## What this task involves
Check each line of the material that follows, and copy those holding the string "working".

## Task data
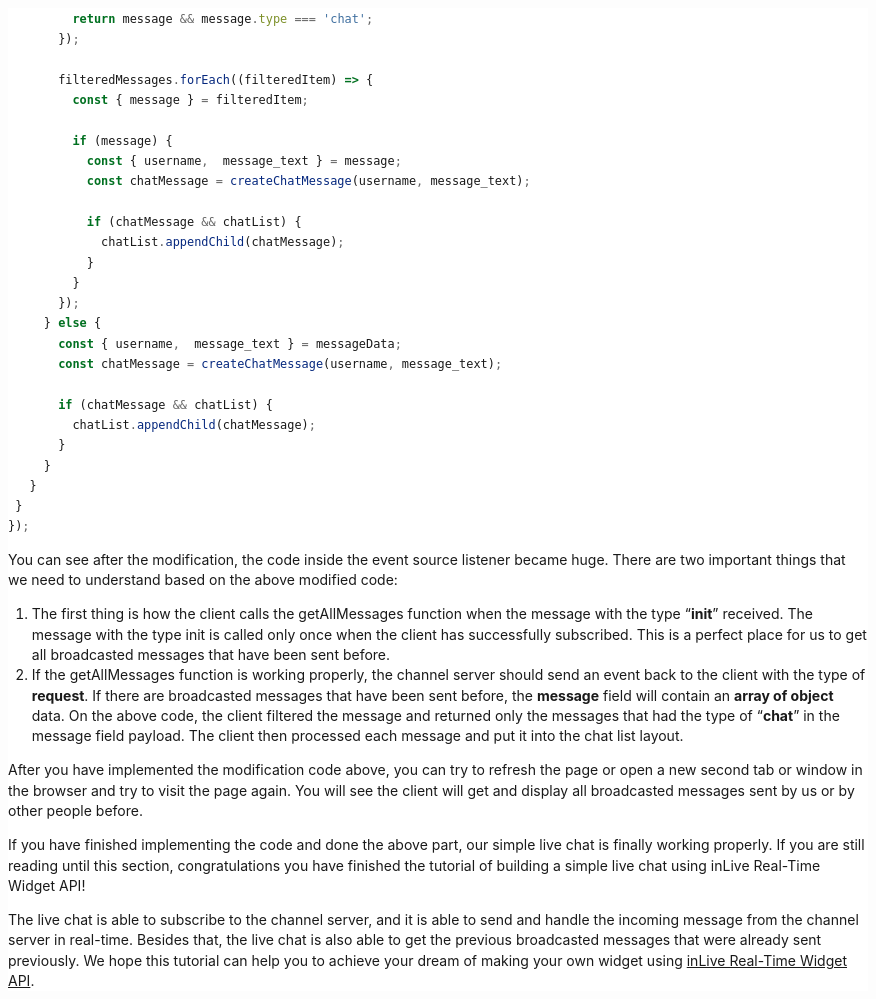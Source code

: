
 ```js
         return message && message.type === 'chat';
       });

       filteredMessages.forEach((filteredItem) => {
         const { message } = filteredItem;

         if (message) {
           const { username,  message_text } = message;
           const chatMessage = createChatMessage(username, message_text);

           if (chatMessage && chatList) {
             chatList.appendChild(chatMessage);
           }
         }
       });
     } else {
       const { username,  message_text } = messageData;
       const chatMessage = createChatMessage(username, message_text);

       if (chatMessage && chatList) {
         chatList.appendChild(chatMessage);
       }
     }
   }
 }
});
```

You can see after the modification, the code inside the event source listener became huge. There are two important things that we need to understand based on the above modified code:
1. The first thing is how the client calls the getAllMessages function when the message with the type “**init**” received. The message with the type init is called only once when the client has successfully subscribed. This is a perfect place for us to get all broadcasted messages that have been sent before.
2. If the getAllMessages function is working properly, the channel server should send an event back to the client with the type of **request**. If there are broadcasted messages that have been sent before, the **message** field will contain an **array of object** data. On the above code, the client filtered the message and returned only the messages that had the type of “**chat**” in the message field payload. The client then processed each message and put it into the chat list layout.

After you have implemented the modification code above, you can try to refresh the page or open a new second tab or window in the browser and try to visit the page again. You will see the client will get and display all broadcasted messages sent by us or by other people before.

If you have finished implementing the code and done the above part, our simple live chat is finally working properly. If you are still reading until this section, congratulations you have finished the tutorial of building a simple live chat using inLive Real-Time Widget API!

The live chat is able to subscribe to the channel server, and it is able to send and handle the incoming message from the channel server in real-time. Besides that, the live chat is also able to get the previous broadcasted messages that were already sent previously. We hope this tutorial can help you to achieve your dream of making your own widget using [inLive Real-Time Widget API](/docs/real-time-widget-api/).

## Response to this exercise
2. If the getAllMessages function is working properly, the channel server should send an event back to the client with the type of **request**. If there are broadcasted messages that have been sent before, the **message** field will contain an **array of object** data. On the above code, the client filtered the message and returned only the messages that had the type of “**chat**” in the message field payload. The client then processed each message and put it into the chat list layout.
If you have finished implementing the code and done the above part, our simple live chat is finally working properly. If you are still reading until this section, congratulations you have finished the tutorial of building a simple live chat using inLive Real-Time Widget API!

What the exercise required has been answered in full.